Given entries:

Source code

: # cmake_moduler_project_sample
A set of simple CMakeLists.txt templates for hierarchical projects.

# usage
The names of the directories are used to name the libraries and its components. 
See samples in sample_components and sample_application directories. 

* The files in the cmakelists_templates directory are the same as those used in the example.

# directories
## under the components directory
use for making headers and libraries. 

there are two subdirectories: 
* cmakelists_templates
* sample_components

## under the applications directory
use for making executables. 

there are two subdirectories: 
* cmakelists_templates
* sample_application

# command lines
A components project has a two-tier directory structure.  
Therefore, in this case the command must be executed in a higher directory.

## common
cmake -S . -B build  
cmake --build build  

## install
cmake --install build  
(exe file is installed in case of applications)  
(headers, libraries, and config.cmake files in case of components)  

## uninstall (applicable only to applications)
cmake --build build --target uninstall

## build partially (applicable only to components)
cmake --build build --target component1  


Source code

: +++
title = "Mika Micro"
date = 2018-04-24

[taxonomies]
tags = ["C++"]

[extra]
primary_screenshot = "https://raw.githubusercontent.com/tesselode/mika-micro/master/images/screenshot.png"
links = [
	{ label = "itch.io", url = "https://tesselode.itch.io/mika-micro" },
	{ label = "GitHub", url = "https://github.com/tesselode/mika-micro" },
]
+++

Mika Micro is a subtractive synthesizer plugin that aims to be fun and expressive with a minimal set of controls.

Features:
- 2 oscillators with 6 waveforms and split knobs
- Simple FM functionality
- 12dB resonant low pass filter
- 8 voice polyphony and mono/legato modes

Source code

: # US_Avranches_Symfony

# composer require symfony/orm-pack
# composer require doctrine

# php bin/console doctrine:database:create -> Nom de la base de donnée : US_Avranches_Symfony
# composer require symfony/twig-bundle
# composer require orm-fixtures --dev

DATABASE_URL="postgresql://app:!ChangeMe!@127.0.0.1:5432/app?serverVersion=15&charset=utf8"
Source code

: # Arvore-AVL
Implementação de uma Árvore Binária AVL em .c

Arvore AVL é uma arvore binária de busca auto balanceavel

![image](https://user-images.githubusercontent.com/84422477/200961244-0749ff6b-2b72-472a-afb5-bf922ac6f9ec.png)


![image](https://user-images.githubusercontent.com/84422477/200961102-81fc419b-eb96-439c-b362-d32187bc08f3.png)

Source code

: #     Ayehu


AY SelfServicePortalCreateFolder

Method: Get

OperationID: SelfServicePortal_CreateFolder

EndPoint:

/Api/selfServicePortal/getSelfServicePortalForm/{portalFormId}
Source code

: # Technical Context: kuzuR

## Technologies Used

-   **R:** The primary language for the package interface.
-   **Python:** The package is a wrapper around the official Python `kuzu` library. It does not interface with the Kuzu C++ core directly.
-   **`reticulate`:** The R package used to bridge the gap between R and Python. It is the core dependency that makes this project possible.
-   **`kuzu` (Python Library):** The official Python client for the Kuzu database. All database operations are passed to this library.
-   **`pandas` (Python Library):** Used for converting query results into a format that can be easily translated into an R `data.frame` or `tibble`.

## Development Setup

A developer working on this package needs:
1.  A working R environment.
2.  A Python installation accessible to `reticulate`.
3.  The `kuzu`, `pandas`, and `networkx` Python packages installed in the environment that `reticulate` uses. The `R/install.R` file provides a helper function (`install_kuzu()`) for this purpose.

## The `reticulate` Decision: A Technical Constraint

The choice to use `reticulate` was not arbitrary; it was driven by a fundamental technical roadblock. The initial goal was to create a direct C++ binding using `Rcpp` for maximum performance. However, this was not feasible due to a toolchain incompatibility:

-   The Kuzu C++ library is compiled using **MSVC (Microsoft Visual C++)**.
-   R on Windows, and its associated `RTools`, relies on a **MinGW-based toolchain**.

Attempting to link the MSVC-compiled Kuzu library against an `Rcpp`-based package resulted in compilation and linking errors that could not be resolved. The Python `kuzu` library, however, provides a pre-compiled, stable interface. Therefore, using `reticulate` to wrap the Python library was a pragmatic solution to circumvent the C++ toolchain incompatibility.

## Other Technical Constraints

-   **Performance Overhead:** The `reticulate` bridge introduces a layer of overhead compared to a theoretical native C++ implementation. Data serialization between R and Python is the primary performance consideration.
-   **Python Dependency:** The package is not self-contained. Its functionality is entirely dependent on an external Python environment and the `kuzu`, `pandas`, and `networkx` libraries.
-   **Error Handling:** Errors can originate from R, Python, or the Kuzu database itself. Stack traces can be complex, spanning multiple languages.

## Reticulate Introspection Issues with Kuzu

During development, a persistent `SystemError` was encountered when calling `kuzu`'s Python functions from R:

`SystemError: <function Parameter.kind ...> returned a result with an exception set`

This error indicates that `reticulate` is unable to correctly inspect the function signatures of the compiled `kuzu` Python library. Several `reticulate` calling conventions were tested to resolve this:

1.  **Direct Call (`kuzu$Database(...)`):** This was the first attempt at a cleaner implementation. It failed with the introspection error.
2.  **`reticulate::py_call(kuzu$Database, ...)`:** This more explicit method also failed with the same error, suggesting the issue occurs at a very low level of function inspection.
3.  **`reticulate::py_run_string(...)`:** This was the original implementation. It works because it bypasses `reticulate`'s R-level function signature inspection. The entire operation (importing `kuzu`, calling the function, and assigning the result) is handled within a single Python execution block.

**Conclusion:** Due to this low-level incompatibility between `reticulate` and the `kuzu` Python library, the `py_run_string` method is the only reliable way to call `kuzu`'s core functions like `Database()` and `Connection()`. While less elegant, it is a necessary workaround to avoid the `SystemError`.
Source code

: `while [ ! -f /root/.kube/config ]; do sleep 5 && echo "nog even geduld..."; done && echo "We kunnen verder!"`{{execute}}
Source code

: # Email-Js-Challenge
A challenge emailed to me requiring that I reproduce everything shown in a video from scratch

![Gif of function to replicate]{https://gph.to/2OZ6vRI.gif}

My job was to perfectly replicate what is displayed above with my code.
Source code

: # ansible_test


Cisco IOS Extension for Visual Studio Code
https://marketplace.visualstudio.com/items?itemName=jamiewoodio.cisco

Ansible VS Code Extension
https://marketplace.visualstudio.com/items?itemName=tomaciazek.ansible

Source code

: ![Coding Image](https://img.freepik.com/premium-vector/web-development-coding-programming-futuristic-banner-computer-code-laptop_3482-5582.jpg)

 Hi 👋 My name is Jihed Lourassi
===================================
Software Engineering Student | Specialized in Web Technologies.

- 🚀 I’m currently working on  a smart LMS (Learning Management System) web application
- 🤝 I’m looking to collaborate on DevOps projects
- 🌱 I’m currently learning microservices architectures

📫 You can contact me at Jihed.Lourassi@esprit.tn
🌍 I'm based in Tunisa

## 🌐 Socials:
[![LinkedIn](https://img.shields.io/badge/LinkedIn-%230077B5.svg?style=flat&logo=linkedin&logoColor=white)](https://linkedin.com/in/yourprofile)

* * *

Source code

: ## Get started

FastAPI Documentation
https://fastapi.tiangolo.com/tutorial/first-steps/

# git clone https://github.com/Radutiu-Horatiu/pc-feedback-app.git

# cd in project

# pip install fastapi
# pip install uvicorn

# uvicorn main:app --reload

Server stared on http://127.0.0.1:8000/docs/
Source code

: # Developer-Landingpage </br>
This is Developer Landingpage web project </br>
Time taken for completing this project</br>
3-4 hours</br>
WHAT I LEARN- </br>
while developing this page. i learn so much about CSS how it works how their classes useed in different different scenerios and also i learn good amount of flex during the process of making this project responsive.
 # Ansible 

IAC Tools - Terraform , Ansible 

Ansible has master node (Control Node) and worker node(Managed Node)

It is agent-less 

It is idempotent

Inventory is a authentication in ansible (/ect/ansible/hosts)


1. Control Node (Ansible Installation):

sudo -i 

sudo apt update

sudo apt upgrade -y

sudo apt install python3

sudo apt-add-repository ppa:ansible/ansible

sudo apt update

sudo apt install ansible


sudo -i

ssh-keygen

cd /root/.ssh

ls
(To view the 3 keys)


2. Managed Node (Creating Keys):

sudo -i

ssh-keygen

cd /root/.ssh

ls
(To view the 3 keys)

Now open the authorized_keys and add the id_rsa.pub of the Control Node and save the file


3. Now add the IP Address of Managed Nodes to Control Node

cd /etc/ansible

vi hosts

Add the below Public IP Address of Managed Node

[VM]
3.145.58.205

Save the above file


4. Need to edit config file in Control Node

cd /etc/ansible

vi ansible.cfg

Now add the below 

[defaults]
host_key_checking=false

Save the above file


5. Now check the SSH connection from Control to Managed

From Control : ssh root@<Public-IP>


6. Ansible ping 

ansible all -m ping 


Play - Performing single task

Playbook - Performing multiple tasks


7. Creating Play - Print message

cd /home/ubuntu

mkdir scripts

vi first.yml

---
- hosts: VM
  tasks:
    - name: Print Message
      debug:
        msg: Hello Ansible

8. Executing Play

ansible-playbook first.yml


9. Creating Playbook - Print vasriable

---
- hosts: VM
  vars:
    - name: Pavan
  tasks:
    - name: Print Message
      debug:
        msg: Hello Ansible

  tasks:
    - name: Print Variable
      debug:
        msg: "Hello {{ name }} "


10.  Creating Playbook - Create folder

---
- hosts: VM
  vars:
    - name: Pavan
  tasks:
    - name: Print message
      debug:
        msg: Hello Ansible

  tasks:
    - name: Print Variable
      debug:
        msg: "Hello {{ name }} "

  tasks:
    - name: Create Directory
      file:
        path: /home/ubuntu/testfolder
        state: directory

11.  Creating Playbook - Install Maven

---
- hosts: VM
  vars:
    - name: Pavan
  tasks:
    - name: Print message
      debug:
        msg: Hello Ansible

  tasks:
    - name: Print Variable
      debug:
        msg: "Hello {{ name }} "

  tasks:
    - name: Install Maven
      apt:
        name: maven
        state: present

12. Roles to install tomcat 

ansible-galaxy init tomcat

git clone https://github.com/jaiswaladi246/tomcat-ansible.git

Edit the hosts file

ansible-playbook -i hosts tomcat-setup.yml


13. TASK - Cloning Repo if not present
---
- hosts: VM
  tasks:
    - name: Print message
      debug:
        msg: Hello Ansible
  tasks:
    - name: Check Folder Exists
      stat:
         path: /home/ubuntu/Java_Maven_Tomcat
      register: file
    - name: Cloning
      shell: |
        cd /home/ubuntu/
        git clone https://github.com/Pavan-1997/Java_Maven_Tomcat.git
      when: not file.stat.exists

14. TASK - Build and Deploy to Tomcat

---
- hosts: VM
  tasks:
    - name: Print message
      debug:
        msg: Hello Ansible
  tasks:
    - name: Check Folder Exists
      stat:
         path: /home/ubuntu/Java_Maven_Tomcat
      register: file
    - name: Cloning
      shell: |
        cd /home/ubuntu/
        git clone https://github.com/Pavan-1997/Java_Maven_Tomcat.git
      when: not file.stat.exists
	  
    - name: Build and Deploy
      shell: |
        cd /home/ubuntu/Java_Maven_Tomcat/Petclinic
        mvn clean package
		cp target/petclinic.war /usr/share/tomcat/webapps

Exercise aim:
Gather from the records above every line containing the string "Public".

Written answer:
Add the below Public IP Address of Managed Node
From Control : ssh root@<Public-IP>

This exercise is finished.